消費増税再延期には、実は大きなリスクが潜んでいることを認識すべきだ。安倍首相は、消費税率だけの問題ではなく日本全体の命運を握る大きな決断をG7サミットまで利用して強行してしまったのだ。
では、どんなリスクが潜んでいるのか。大きく分けて4つある。第1には「アベノミクス継続リスク」、第2は「年金制度、健康保険制度の崩壊リスク」、第3が「日銀の暴走リスク」、そして第4が「戦争ビジネスができる国家への転身リスク」だ。順番に解説していこう。
1.日本破綻のカウントダウン~アベノミクス継続リスク
「アベノミクス」なる金融緩和政策が、失敗に終わっていることは誰の目にも明らかだ。
アベノミクスが成果を上げていると言っているのは、安倍政権に近い政治家のグループと安倍政権=自民党支持者を熱烈に支持するグループ。そして政治的信条というよりもアベノミクスによって恩恵を得る証券会社とか広告代理店といったグループぐらいなものだ。
残念なことに、日本のサラリーマンは公私ともに会社のイエスマンだから、選挙という個人的な活動でも会社の意に沿って投票行動する。
アベノミクスにとって都合のいい数字だけを羅列して、それ以外の数字は一切無視する姿は「無知と無恥」と言っても過言ではないだろう。加えて、ちょっと脅されて縮み上がってしまったマスコミも、今回の安倍政権でその信用度と信頼度を大きく傷つけてしまった。
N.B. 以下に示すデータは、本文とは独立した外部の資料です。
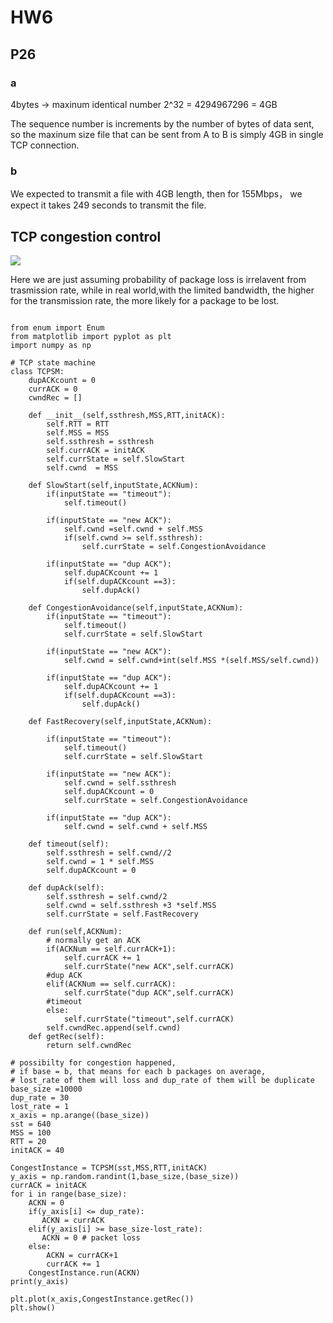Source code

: # HW6

## P26

### a

4bytes -> maxinum identical number 2^32 = 4294967296 = 4GB

The sequence number is increments by the number of bytes of data sent, so the maxinum size file that can be sent from A to B is simply 4GB in single TCP connection.

### b

We expected to transmit a file with 4GB length, then for 155Mbps， we expect it takes 249 seconds to transmit the file.



## TCP congestion control

![](https://i.imgur.com/xQZycLt.png)

Here we are just assuming probability of package loss is irrelavent from trasmission rate, while in real world,with the limited bandwidth, the higher for the transmission rate, the more likely for a package to be lost.

```python3

from enum import Enum
from matplotlib import pyplot as plt
import numpy as np

# TCP state machine
class TCPSM:
    dupACKcount = 0
    currACK = 0
    cwndRec = []

    def __init__(self,ssthresh,MSS,RTT,initACK):
        self.RTT = RTT
        self.MSS = MSS
        self.ssthresh = ssthresh
        self.currACK = initACK
        self.currState = self.SlowStart
        self.cwnd  = MSS

    def SlowStart(self,inputState,ACKNum):
        if(inputState == "timeout"):
            self.timeout()

        if(inputState == "new ACK"):
            self.cwnd =self.cwnd + self.MSS
            if(self.cwnd >= self.ssthresh):
                self.currState = self.CongestionAvoidance

        if(inputState == "dup ACK"):
            self.dupACKcount += 1
            if(self.dupACKcount ==3):
                self.dupAck()

    def CongestionAvoidance(self,inputState,ACKNum):
        if(inputState == "timeout"):
            self.timeout()
            self.currState = self.SlowStart

        if(inputState == "new ACK"):
            self.cwnd = self.cwnd+int(self.MSS *(self.MSS/self.cwnd))

        if(inputState == "dup ACK"):
            self.dupACKcount += 1
            if(self.dupACKcount ==3):
                self.dupAck()

    def FastRecovery(self,inputState,ACKNum):
        
        if(inputState == "timeout"):
            self.timeout()
            self.currState = self.SlowStart

        if(inputState == "new ACK"):
            self.cwnd = self.ssthresh
            self.dupACKcount = 0
            self.currState = self.CongestionAvoidance

        if(inputState == "dup ACK"):
            self.cwnd = self.cwnd + self.MSS

    def timeout(self):
        self.ssthresh = self.cwnd//2
        self.cwnd = 1 * self.MSS
        self.dupACKcount = 0

    def dupAck(self):
        self.ssthresh = self.cwnd/2
        self.cwnd = self.ssthresh +3 *self.MSS
        self.currState = self.FastRecovery

    def run(self,ACKNum):
        # normally get an ACK
        if(ACKNum == self.currACK+1):
            self.currACK += 1
            self.currState("new ACK",self.currACK)
        #dup ACK
        elif(ACKNum == self.currACK):
            self.currState("dup ACK",self.currACK)
        #timeout
        else:
            self.currState("timeout",self.currACK)
        self.cwndRec.append(self.cwnd)
    def getRec(self):
        return self.cwndRec

# possibilty for congestion happened, 
# if base = b, that means for each b packages on average,
# lost_rate of them will loss and dup_rate of them will be duplicate
base_size =10000
dup_rate = 30
lost_rate = 1
x_axis = np.arange((base_size))
sst = 640
MSS = 100
RTT = 20
initACK = 40

CongestInstance = TCPSM(sst,MSS,RTT,initACK)
y_axis = np.random.randint(1,base_size,(base_size))
currACK = initACK
for i in range(base_size):
    ACKN = 0
    if(y_axis[i] <= dup_rate):
       ACKN = currACK
    elif(y_axis[i] >= base_size-lost_rate):
       ACKN = 0 # packet loss
    else:
        ACKN = currACK+1
        currACK += 1
    CongestInstance.run(ACKN)
print(y_axis)

plt.plot(x_axis,CongestInstance.getRec())
plt.show()

```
この失敗しているアベノミクスを、あと3年近くこのまま続けたらどうなるのか……。詳細は後述するが、安倍政権最大の目的は「憲法改正」であって、「選挙に勝つための経済政策」であり、日本国民の未来など考えていない。
安倍首相は、サミット後の演説でくしくも「さらにアベノミクスをふかす必要がある」と発言した。あくまでも、構造改革のような抜本的な手法ではなく、目の前の景気が良くなって自民党が選挙に勝てばそれでいい、という考え方が見え見えだ。
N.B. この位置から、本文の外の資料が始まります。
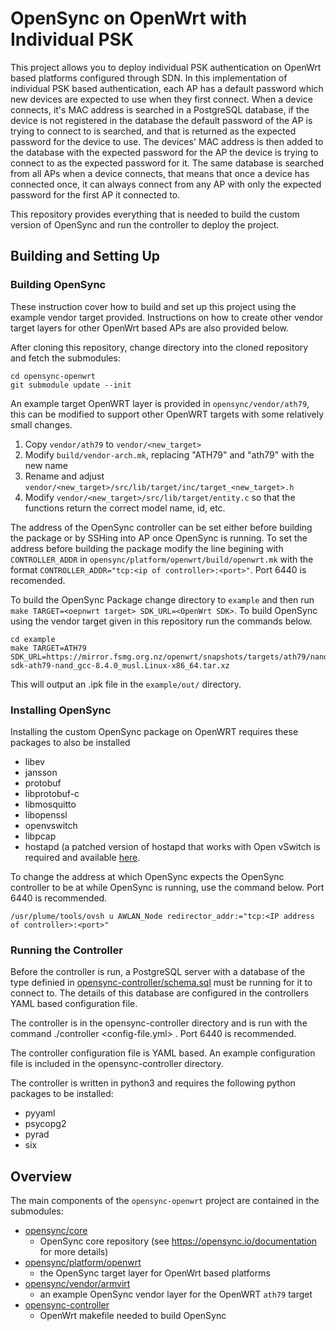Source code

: # OpenSync on OpenWrt with Individual PSK

This project allows you to deploy individual PSK authentication on OpenWrt based platforms configured through SDN. In this implementation of individual PSK based authentication, each AP has a default password which new devices are expected to use when they first connect. When a device connects, it's MAC address is searched in a PostgreSQL database, if the device is not registered in the database the default password of the AP is trying to connect to is searched, and that is returned as the expected password for the device to use. The devices' MAC address is then added to the database with the expected password for the AP the device is trying to connect to as the expected password for it. The same database is searched from all APs when a device connects, that means that once a device has connected once, it can always connect from any AP with only the expected password for the first AP it connected to.

This repository provides everything that is needed to build the custom version of OpenSync and run the controller to deploy the project.

## Building and Setting Up

### Building OpenSync 

These instruction cover how to build and set up this project using the example vendor target provided. Instructions on how to create other vendor target layers for other OpenWrt based APs are also provided below.

After cloning this repository, change directory into the cloned repository and fetch the submodules:

```
cd opensync-openwrt
git submodule update --init
```
An example target OpenWRT layer is provided in `opensync/vendor/ath79`, this can be modified to support other OpenWRT targets with some relatively small changes.

1. Copy `vendor/ath79` to `vendor/<new_target>`
2. Modify `build/vendor-arch.mk`, replacing "ATH79" and "ath79" with the new name
3. Rename and adjust `vendor/<new_target>/src/lib/target/inc/target_<new_target>.h`
4. Modify `vendor/<new_target>/src/lib/target/entity.c` so that the functions return the correct model name, id, etc.

The address of the OpenSync controller can be set either before building the package or by SSHing into AP once OpenSync is running.
To set the address before building the package modify the line begining with `CONTROLLER_ADDR` in `opensync/platform/openwrt/build/openwrt.mk` with the format `CONTROLLER_ADDR="tcp:<ip of controller>:<port>"`. Port 6440 is recomended.

To build the OpenSync Package change directory to `example` and then run `make TARGET=<oepnwrt target> SDK_URL=<OpenWrt SDK>`.
To build OpenSync using the vendor target given in this repository run the commands below.

```
cd example
make TARGET=ATH79 SDK_URL=https://mirror.fsmg.org.nz/openwrt/snapshots/targets/ath79/nand/openwrt-sdk-ath79-nand_gcc-8.4.0_musl.Linux-x86_64.tar.xz
```
This will output an .ipk file in the `example/out/` directory.

### Installing OpenSync

Installing the custom OpenSync package on OpenWRT requires these packages to also be installed 
- libev
- jansson
- protobuf
- libprotobuf-c
- libmosquitto
- libopenssl
- openvswitch
- libpcap
- hostapd (a patched version of hostapd that works with Open vSwitch is required and available [here](http://packages.wand.net.nz/openwrt/hostapd/).

To change the address at which OpenSync expects the OpenSync controller to be at while OpenSync is running, use the command below. Port 6440 is recommended.

`/usr/plume/tools/ovsh u AWLAN_Node redirector_addr:="tcp:<IP address of controller>:<port>"`

### Running the Controller

Before the controller is run, a PostgreSQL server with a database of the type definied in [opensync-controller/schema.sql](opensync-controller/schema.sql) must be running for it to connect to. The details of this database are configured in the controllers YAML based configuration file.

The controller is in the opensync-controller directory and is run with the command ./controller <config-file.yml> <port number>. Port 6440 is recommended.

The controller configuration file is YAML based. An example configuration file is included in the opensync-controller directory.

The controller is written in python3 and requires the following python packages to be installed:
- pyyaml
- psycopg2
- pyrad
- six


Overview
--------

The main components of the `opensync-openwrt` project are contained in the submodules:

* [opensync/core](https://github.com/sdyear/opensync)
    - OpenSync core repository (see https://opensync.io/documentation for more details)
* [opensync/platform/openwrt](https://github.com/sdyear/opensync-platform-openwrt)
    - the OpenSync target layer for OpenWrt based platforms
* [opensync/vendor/armvirt](https://github.com/sdyear/opensync-vendor-ath79)
    - an example OpenSync vendor layer for the OpenWRT `ath79` target
* [opensync-controller](https://github.com/sdyear/opensync-controller)
    - OpenWrt makefile needed to build OpenSync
あるエコノミストは、その言葉を皮肉って「ふかすエンジンが搭載されていない」と批判した。実際に、政府も公的資金をばらまきたいがもはやその資金も尽きつつある。
予想される最悪のシナリオ
現在のアベノミクスは、年間80兆円の新発国債を買い取り、さらにREITやETFなどに投資して、むりやりデフレ脱却を目指すという経済政策を続けている。米国や欧州もみんなやっていることじゃないか、と言われるかもしれないが、米国や欧州などが始めたのは2008年の「リーマンショック」による大恐慌から回復するためにやったのであって、日本とは大きく異なる。
日本の場合は、1990年代前半からバブル崩壊による不況脱出を目指して金融緩和を実施しており、そういう意味では背景がまったく異なる。金融緩和や公共投資をさんざんやりつくして、あとは構造改革や規制緩和といった抜本的な経済政策しかないはずだった。
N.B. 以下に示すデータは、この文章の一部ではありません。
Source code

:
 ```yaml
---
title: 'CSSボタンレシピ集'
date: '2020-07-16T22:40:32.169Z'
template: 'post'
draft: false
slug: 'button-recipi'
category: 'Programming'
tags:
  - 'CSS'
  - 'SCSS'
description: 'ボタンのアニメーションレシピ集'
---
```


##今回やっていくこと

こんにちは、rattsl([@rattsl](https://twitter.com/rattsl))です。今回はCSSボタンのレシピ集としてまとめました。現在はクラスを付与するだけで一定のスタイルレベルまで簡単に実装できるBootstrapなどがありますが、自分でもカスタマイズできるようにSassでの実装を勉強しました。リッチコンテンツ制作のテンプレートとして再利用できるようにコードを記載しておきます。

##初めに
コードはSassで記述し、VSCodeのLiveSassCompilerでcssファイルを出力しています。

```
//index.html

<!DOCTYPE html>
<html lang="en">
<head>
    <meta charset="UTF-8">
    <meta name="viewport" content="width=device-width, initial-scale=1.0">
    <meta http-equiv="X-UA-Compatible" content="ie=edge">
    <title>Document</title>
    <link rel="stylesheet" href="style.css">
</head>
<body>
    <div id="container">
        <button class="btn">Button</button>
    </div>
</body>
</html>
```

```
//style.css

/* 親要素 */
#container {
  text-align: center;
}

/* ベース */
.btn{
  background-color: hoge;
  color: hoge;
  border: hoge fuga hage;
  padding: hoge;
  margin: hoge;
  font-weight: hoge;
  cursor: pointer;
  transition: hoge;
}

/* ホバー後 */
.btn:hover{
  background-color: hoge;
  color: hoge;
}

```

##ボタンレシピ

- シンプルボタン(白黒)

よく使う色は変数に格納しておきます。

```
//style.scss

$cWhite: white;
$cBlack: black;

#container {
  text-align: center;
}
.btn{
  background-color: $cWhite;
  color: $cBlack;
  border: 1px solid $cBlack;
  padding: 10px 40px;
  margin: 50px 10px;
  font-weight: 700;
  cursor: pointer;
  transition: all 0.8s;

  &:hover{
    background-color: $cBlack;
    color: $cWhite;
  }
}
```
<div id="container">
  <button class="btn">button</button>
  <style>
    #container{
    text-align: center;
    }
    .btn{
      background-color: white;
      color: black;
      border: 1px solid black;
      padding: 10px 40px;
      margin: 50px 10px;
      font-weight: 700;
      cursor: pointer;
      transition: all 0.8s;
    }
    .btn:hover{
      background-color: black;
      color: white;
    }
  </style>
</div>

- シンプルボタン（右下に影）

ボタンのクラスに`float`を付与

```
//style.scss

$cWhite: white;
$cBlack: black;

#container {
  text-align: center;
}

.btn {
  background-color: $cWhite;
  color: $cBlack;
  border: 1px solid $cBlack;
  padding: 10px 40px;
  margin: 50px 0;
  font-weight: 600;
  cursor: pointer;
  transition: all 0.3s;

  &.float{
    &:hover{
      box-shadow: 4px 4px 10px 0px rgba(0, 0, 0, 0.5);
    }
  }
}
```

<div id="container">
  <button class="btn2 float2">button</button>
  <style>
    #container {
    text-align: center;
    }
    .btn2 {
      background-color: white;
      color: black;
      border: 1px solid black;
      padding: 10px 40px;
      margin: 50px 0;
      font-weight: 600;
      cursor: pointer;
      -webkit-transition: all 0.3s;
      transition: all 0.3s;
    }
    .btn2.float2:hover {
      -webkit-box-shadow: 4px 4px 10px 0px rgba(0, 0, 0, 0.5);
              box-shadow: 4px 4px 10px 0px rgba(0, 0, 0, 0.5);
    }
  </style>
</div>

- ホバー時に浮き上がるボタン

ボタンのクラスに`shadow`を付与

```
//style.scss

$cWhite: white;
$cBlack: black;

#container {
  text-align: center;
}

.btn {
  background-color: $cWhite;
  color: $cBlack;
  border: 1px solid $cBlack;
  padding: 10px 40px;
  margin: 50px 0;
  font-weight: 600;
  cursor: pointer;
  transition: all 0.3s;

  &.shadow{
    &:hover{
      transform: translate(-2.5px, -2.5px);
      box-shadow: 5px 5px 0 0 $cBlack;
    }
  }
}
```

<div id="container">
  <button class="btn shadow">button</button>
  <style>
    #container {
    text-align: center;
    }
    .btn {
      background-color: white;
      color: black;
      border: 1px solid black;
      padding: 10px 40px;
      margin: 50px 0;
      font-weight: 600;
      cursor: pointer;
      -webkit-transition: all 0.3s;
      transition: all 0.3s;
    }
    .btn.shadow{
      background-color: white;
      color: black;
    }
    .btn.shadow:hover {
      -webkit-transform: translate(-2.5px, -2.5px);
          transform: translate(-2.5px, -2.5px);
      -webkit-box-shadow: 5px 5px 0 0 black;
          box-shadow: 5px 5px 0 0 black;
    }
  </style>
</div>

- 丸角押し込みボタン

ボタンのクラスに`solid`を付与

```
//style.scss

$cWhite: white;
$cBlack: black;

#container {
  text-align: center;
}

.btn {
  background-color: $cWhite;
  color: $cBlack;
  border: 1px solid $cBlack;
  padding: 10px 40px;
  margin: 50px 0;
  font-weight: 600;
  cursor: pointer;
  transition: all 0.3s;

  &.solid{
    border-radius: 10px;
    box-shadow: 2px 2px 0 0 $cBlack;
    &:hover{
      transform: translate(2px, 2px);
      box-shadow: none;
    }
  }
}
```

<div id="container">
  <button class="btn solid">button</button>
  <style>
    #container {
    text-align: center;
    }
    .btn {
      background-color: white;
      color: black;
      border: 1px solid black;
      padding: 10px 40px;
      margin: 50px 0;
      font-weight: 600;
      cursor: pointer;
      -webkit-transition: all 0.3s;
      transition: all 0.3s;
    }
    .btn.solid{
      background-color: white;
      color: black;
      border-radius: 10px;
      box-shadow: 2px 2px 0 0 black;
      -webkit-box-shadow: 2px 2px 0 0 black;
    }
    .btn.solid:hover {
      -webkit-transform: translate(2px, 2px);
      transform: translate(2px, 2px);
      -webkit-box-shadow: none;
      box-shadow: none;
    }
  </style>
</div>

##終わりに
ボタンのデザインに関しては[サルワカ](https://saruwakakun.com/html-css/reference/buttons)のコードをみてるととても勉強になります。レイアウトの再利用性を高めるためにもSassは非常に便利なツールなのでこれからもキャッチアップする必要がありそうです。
ところが、東日本大震災の混乱に乗じて安倍政権が誕生してしまった。さんざん抗生物質だの痛み止めを投与したのに効かない、あとは手術だけというタイミングで医師が変わって、もっと大量の抗生物質だの痛み止めを投与し始めた、というのがアベノミクスの実態だ。
問題は、このままアベノミクスを続けたらどうなるのかだ。予想できるシナリオを簡単に列記すると……
- 国債の格付けが下落する
- マイナス金利幅が大きくなり、その後一転して金利が上昇を始める
- 円安が進みコントロール不要なレベルまでくる
- 国債が暴落して金利急騰、銀行の経営破綻が表面化
- 凄まじいインフレで、賃金労働者、年金生活者の生活が成り立たなくなる
これだけのことが、1年ぐらいの短期間で起こってしまう可能性も十分にある。現在の日本政府が抱える1054兆円の赤字というのは、これだけのことを瞬間的に引き起こすだけの威力を持っている、と考えていい。
三菱UFJ銀行が、国債の入札に参加できる「プライマリーディーラー」の資格を返上すると報道されているが、今後はその動きが加速するかもしれない。アベノミクスは、やってはいけないことをフルパワーでやって来た政権なのだ。